This can be proved simply without field theory. Namely, since $\rm\:p(x)\:$ is irreducible, it is the least degree polynomial $\in \mathbb Q(x)\:$ with root $\alpha = \sqrt[3]{2}.\:$ Now $\rm\:f(\alpha) = g(\alpha)\iff f(\alpha)-g(\alpha) = 0,\:$ and the polynomials $\rm\:h(x)\in\mathbb Q(x)\:$ such that $\rm\:h(\alpha) = 0\:$ are precisely the multiples of the minimal polynomial $\rm\:p(x),\:$ for else $\rm\:gcd(p(x),h(x))\:$ would be a proper divisor of $\rm\:p(x)\:$ having $\:\alpha\:$ as root (since $\rm\:gcd(p(x),h(x)) = a(x)p(x)+b(x)h(x)\:$ by Bezout).
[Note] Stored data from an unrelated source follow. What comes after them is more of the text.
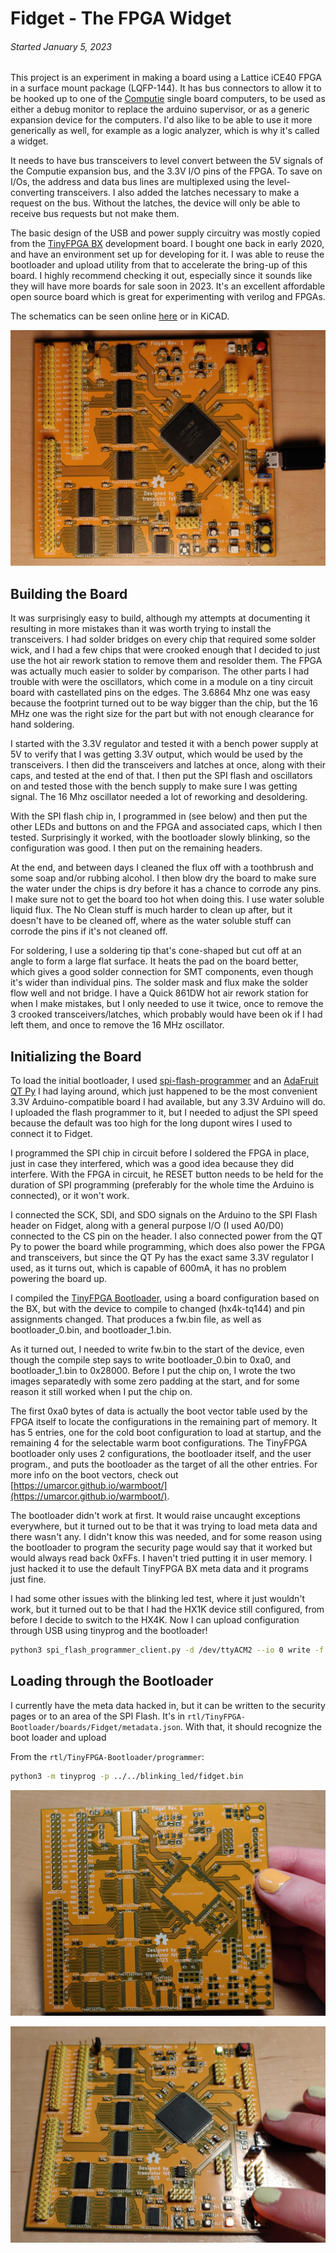 
Fidget - The FPGA Widget
========================

###### *Started January 5, 2023*

This project is an experiment in making a board using a Lattice iCE40 FPGA in a surface mount
package (LQFP-144).  It has bus connectors to allow it to be hooked up to one of the
[Computie](https://jabberwocky.ca/projects/computie/) single board computers, to be used as either a
debug monitor to replace the arduino supervisor, or as a generic expansion device for the computers.
I'd also like to be able to use it more generically as well, for example as a logic analyzer, which
is why it's called a widget.

It needs to have bus transceivers to level convert between the 5V signals of the Computie expansion
bus, and the 3.3V I/O pins of the FPGA.  To save on I/Os, the address and data bus lines are
multiplexed using the level-converting transceivers.  I also added the latches necessary to make a
request on the bus.  Without the latches, the device will only be able to receive bus requests but
not make them.

The basic design of the USB and power supply circuitry was mostly copied from the [TinyFPGA
BX](https://www.crowdsupply.com/tinyfpga/tinyfpga-ax-bx) development board.  I bought one back in
early 2020, and have an environment set up for developing for it.  I was able to reuse the
bootloader and upload utility from that to accelerate the bring-up of this board.  I highly
recommend checking it out, especially since it sounds like they will have more boards for sale soon
in 2023.  It's an excellent affordable open source board which is great for experimenting with
verilog and FPGAs.

The schematics can be seen online
[here](https://github.com/transistorfet/fidget/blob/main/hardware/Fidget/Fidget.pdf) or in KiCAD.

![alt text](images/Fidget-rev1/board-assembled-small.jpg "Fidget Revision 1, assembled and working")

Building the Board
------------------
It was surprisingly easy to build, although my attempts at documenting it resulting in more mistakes
than it was worth trying to install the transceivers.  I had solder bridges on every chip that
required some solder wick, and I had a few chips that were crooked enough that I decided to just use
the hot air rework station to remove them and resolder them.  The FPGA was actually much easier to
solder by comparison.  The other parts I had trouble with were the oscillators, which come in a
module on a tiny circuit board with castellated pins on the edges.  The 3.6864 Mhz one was easy
because the footprint turned out to be way bigger than the chip, but the 16 MHz one was the right
size for the part but with not enough clearance for hand soldering.

I started with the 3.3V regulator and tested it with a bench power supply at 5V to verify that I was
getting 3.3V output, which would be used by the transceivers.  I then did the transceivers and
latches at once, along with their caps, and tested at the end of that.  I then put the SPI flash and
oscillators on and tested those with the bench supply to make sure I was getting signal.  The 16 Mhz
oscillator needed a lot of reworking and desoldering.

With the SPI flash chip in, I programmed in (see below) and then put the other LEDs and buttons on
and the FPGA and associated caps, which I then tested.  Surprisingly it worked, with the bootloader
slowly blinking, so the configuration was good.  I then put on the remaining headers.

At the end, and between days I cleaned the flux off with a toothbrush and some soap and/or rubbing
alcohol.  I then blow dry the board to make sure the water under the chips is dry before it has a
chance to corrode any pins.  I make sure not to get the board too hot when doing this.  I use water
soluble liquid flux.  The No Clean stuff is much harder to clean up after, but it doesn't have to be
cleaned off, where as the water soluble stuff can corrode the pins if it's not cleaned off.

For soldering, I use a soldering tip that's cone-shaped but cut off at an angle to form a large flat
surface.  It heats the pad on the board better, which gives a good solder connection for SMT
components, even though it's wider than individual pins.  The solder mask and flux make the solder
flow well and not bridge.  I have a Quick 861DW hot air rework station for when I make mistakes, but
I only needed to use it twice, once to remove the 3 crooked transceivers/latches, which probably
would have been ok if I had left them, and once to remove the 16 MHz oscillator.

Initializing the Board
----------------------

To load the initial bootloader, I used [spi-flash-programmer](https://github.com/nfd/spi-flash-programmer)
and an [AdaFruit QT Py](https://www.adafruit.com/product/4600) I had laying around, which just
happened to be the most convenient 3.3V Arduino-compatible board I had available, but any 3.3V
Arduino will do.  I uploaded the flash programmer to it, but I needed to adjust the SPI speed
because the default was too high for the long dupont wires I used to connect it to Fidget.

I programmed the SPI chip in circuit before I soldered the FPGA in place, just in case they
interfered, which was a good idea because they did interfere.  With the FPGA in circuit, he RESET
button needs to be held for the duration of SPI programming (preferably for the whole time the
Arduino is connected), or it won't work.

I connected the SCK, SDI, and SDO signals on the Arduino to the SPI Flash header on Fidget, along
with a general purpose I/O (I used A0/D0) connected to the CS pin on the header.  I also connected
power from the QT Py to power the board while programming, which does also power the FPGA and
transceivers, but since the QT Py has the exact same 3.3V regulator I used, as it turns out, which
is capable of 600mA, it has no problem powering the board up.

I compiled the [TinyFPGA Bootloader](https://github.com/tinyfpga/TinyFPGA-Bootloader), using a board
configuration based on the BX, but with the device to compile to changed (hx4k-tq144) and pin
assignments changed.  That produces a fw.bin file, as well as bootloader_0.bin, and
bootloader_1.bin.

As it turned out, I needed to write fw.bin to the start of the device, even though the compile step
says to write bootloader_0.bin to 0xa0, and bootloader_1.bin to 0x28000.  Before I put the chip on,
I wrote the two images separatedly with some zero padding at the start, and for some reason it still
worked when I put the chip on.

The first 0xa0 bytes of data is actually the boot vector table used by the FPGA itself to locate the
configurations in the remaining part of memory.  It has 5 entries, one for the cold boot
configuration to load at startup, and the remaining 4 for the selectable warm boot configurations.
The TinyFPGA bootloader only uses 2 configurations, the bootloader itself, and the user program.,
and puts the bootloader as the target of all the other entries.  For more info on the boot vectors,
check out [https://umarcor.github.io/warmboot/](https://umarcor.github.io/warmboot/).

The bootloader didn't work at first.  It would raise uncaught exceptions everywhere, but it turned
out to be that it was trying to load meta data and there wasn't any.  I didn't know this was needed,
and for some reason using the bootloader to program the security page would say that it worked but
would always read back 0xFFs.  I haven't tried putting it in user memory.  I just hacked it to use
the default TinyFPGA BX meta data and it programs just fine.

I had some other issues with the blinking led test, where it just wouldn't work, but it turned out
to be that I had the HX1K device still configured, from before I decide to switch to the HX4K.  Now
I can upload configuration through USB using tinyprog and the bootloader!

```sh
python3 spi_flash_programmer_client.py -d /dev/ttyACM2 --io 0 write -f fw.bin -l 0x28000 --pad 0xff
```

Loading through the Bootloader
------------------------------

I currently have the meta data hacked in, but it can be written to the security pages or to an area
of the SPI Flash.  It's in `rtl/TinyFPGA-Bootloader/boards/Fidget/metadata.json`.  With that, it
should recognize the boot loader and upload

From the `rtl/TinyFPGA-Bootloader/programmer`:
```sh
python3 -m tinyprog -p ../../blinking_led/fidget.bin
```

![alt text](images/Fidget-rev1/board-unassembled.jpg "Fidget Revision 1 bare boards, with matching fingers")

![alt text](images/Fidget-rev1/board-powered.jpg "Fidget Revision 1, with blinking lights")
Therefore $\rm\:h(\alpha) = 0\:$ $\Rightarrow$ $\rm\:h(x) = p(x)\hat h(x),\:$ for some $\rm\: \hat h(x)\in \mathbb Q(x),\:$ so every root of $\rm\:p\:$ is also a root of $\rm\: h = f - g.\:$ Therefore if $\rm\:f(\alpha) = g(\alpha)\:$ is true for one root of $\rm\:p\:$ then it is true for all roots of $\rm\:p.$

When one learns field theory the reason for this becomes clearer. Namely, the "conjugation" map sending one root to another $\:\alpha\to \alpha'\:$ is a ring homomorphism over $\mathbb Q$ (i.e. it preserves sums and products, and it is the identity map on $\mathbb Q$). Thus $\rm\:f(\alpha) = g(\alpha)\:$ maps to $\rm\:f(\alpha') = g(\alpha')\:$ because hom's preserve sums and products so also polynomials (and the coefficients are $\in \mathbb Q$ so are fixed).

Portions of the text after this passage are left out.